Son zamanlara çok yakışan “Yolun sonu görünüyor” dizeleri ile dile getirilen fanilik damgası, noterdeki kâtiplerin evrakları hızlı, hızlı damgalamasına benzer bir şekilde sevdiklerimizin ve yakınlarımızın ebedî âleme sevki için biteviye çalışıyor, hükm-ü kaderi tahakkuk ediyor. “Her gelecek yakındır” sırrıyla her birimiz mukadder akıbetimizi, mevte mazhar olanlardan ders alarak ya da almayarak bekliyoruz, Ahiret âlemine sevkiyatın hızlandığı bu günlerde..

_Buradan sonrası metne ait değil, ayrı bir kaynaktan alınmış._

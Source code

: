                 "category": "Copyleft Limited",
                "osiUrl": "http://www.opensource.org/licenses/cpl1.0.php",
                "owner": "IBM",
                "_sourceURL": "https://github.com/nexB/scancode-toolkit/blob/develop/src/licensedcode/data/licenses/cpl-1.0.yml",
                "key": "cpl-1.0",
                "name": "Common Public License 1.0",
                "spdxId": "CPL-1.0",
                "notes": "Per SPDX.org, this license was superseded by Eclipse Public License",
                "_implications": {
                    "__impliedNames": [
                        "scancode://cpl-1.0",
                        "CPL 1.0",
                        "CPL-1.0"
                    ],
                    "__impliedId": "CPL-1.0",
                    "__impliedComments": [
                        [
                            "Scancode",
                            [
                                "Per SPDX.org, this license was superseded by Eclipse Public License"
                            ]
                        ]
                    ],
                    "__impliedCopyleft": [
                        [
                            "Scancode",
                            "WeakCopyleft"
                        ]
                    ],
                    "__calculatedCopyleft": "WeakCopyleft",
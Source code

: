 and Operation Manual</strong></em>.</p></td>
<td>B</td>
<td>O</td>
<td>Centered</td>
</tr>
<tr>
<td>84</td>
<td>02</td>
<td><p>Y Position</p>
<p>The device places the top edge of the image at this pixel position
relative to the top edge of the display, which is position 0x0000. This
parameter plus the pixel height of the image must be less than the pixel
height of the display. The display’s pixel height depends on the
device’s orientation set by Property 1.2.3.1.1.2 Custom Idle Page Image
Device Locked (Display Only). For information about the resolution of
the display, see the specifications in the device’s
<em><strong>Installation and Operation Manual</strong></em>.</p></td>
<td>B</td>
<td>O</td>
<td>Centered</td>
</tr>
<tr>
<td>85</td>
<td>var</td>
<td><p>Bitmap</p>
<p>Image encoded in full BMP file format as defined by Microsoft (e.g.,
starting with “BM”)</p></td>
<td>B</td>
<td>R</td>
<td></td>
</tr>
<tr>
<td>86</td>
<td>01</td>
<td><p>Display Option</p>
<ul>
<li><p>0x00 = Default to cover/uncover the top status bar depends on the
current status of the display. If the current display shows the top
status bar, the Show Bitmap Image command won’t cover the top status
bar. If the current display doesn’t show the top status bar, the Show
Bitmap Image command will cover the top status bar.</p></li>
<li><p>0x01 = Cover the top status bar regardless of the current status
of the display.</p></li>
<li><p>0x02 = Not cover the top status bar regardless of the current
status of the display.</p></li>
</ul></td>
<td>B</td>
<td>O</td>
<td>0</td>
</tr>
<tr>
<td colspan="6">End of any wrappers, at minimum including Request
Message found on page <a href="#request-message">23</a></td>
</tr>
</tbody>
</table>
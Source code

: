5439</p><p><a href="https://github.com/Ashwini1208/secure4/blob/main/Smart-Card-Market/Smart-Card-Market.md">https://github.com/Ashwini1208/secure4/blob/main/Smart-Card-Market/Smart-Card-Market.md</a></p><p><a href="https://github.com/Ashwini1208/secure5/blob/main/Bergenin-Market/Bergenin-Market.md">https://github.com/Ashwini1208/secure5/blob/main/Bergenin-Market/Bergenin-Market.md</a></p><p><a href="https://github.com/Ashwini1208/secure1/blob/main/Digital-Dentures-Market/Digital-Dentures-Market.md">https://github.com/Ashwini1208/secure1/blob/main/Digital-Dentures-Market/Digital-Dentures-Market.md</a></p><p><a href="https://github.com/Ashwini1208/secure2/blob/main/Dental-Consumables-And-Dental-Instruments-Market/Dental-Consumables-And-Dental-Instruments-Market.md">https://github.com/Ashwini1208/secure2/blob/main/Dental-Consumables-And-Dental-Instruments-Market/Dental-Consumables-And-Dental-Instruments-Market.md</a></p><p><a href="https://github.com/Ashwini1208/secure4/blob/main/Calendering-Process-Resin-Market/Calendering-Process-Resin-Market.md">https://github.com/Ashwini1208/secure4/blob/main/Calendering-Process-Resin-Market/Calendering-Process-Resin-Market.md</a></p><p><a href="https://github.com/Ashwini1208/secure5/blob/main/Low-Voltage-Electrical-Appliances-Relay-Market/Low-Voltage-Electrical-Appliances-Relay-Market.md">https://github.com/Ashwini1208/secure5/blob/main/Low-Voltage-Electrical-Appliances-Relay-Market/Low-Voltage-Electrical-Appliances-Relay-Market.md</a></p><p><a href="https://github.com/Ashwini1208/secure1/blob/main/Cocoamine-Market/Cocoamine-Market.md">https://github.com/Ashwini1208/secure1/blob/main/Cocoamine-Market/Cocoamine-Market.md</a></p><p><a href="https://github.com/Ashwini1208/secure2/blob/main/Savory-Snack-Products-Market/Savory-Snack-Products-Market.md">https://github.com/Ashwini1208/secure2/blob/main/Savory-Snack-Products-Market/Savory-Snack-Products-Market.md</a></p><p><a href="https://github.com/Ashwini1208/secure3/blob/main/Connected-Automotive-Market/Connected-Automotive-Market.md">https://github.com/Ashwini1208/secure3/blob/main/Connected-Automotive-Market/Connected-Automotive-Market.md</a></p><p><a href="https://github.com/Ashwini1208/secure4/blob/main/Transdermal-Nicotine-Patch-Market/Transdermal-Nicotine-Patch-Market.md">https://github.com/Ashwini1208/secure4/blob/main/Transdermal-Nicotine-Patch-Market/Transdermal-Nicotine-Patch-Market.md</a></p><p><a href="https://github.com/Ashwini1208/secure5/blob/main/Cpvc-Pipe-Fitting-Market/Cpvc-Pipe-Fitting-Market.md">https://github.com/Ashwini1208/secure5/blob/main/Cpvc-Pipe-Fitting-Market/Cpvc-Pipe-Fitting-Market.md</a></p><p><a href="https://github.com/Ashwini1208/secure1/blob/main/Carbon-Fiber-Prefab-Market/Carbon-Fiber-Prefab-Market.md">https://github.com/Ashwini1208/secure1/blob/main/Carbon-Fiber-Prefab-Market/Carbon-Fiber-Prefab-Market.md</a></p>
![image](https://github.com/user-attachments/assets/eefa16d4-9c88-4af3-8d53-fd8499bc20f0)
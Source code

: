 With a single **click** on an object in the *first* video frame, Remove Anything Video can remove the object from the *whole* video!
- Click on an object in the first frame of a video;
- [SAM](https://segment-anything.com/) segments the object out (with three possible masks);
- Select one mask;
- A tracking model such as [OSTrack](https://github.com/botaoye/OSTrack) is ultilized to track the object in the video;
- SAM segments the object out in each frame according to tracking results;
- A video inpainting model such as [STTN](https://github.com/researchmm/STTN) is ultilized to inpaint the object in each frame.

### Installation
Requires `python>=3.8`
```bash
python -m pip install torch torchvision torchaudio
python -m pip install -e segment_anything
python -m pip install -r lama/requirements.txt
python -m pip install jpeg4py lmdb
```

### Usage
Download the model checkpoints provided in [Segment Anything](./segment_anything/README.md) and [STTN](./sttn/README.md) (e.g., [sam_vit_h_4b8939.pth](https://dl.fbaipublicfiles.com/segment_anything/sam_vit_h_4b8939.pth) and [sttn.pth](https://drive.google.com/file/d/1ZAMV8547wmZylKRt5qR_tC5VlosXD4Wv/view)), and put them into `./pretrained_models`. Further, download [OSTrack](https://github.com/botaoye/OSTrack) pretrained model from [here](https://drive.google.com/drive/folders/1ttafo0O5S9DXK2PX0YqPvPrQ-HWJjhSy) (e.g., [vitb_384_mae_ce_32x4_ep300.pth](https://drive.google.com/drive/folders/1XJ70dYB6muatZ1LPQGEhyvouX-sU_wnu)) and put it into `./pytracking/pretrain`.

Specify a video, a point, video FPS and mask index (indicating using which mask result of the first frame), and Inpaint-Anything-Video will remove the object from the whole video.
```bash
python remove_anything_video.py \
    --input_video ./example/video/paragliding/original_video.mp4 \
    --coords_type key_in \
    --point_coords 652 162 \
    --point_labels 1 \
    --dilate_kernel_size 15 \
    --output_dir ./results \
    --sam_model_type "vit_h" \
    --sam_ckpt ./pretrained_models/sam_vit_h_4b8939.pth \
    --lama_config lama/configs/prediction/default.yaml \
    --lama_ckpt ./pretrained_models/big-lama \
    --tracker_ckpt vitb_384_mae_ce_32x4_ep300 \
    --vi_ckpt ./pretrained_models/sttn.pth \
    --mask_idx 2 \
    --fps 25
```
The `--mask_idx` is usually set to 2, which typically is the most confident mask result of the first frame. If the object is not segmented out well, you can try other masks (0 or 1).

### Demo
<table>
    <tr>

Ahmet Ağabey’le o bir torna ustası ben de genç bir mühendis olarak 41 yıl önce sohbet ortamında meslekî yakınlığın da vermiş olduğu bir sıcaklıkla tanıştık ve dost olduk. İzmit’in gayretli ve samimî hizmet ortamında artık o bizim Ahmet Ağabeyimizdi. Destek gereken her ortamda onu yıllarca ön saflarda cömert ve babacan tavırları ile gördük. İstikamet ve şahs-ı maneviye sarsılmaz bağlılık vefatına kadar eksilmeden sürdü. O aynı zamanda sanayinin titiz, hassas ve yardımsever Ahmet Usta’sıydı, evinde de müşfik ve evlâtlarını Nur hizmetine yetiştiren bir babaydı.
Nur hizmetindeki yıldız kaymalarından bahsettiğimizde Ahmet Ağabey, şüphesiz Nur asumanın İzmit semasının iddiasız, görünmeyen, ama fedakâr, cömert kayan bir yıldızı oldu..
Uzun ve ıztıraplı hastalıkları boyunca sabır ve şükürden başka bir şey duymazdınız kendisinden. Hastalığı boyunca Ahmet Ağabey nasılsın sorusu “Allah’a şükür “cümlesi ile cevaplanırdı. Simasında beliren mahzun ve mütebessim hali, insana sanki ahiret âleminden haber verir gibiydi. Hastalıklar; onu kefaret-üz zünup’tan derecat-ı aliyeye doğru yükseltmişlerdi sanki. Tabi bu dönemde ona hizmet edenleri de.. Ölüm acısı, Bediüzzaman’ın şu veciz ifadeleri ile ancak hafifliyor.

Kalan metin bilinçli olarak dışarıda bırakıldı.